TRY IT: Going through the data, count each line that has the word "mysql". Reply with the total and nothing more.

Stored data
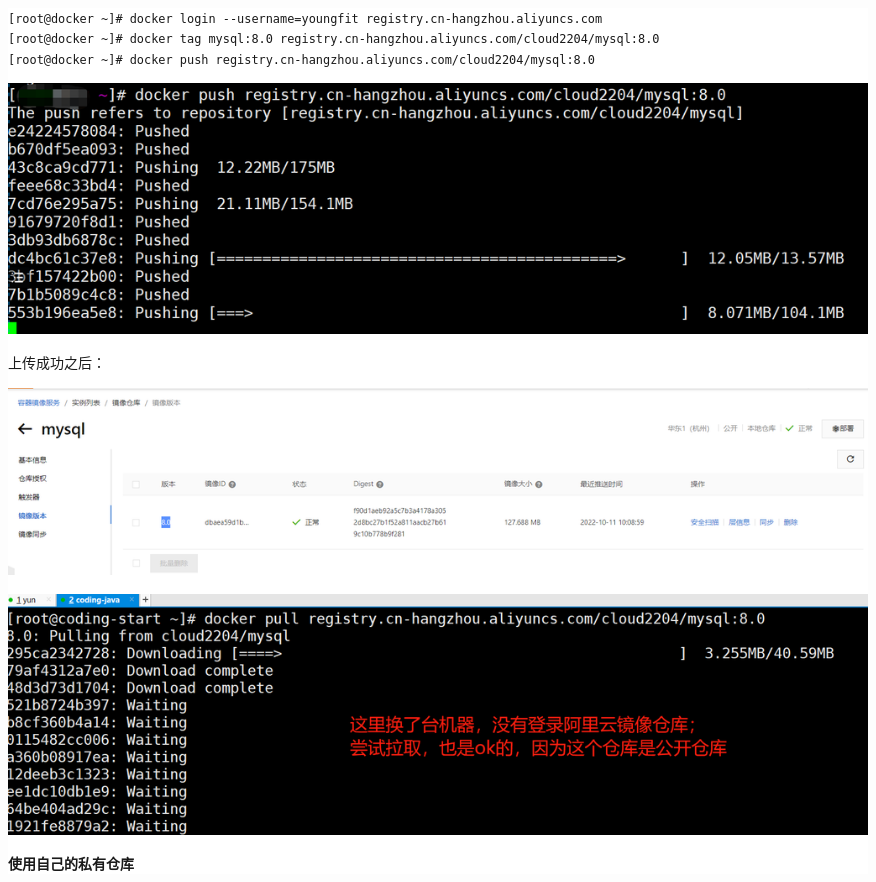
 ```shell
[root@docker ~]# docker login --username=youngfit registry.cn-hangzhou.aliyuncs.com
[root@docker ~]# docker tag mysql:8.0 registry.cn-hangzhou.aliyuncs.com/cloud2204/mysql:8.0
[root@docker ~]# docker push registry.cn-hangzhou.aliyuncs.com/cloud2204/mysql:8.0
```

![img](assets/Docker/1665453871981-6c862652-a531-4492-bb4a-9bef29e542cf.png)

上传成功之后：

![img](assets/Docker/1665455916858-70b6b79a-066d-439b-892e-645cfdede6e1.png)



![img](assets/Docker/1665455876567-8837c064-d152-4c80-8ea1-ad1a18446622.png)

**使用自己的私有仓库**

ANSWER AREA: 2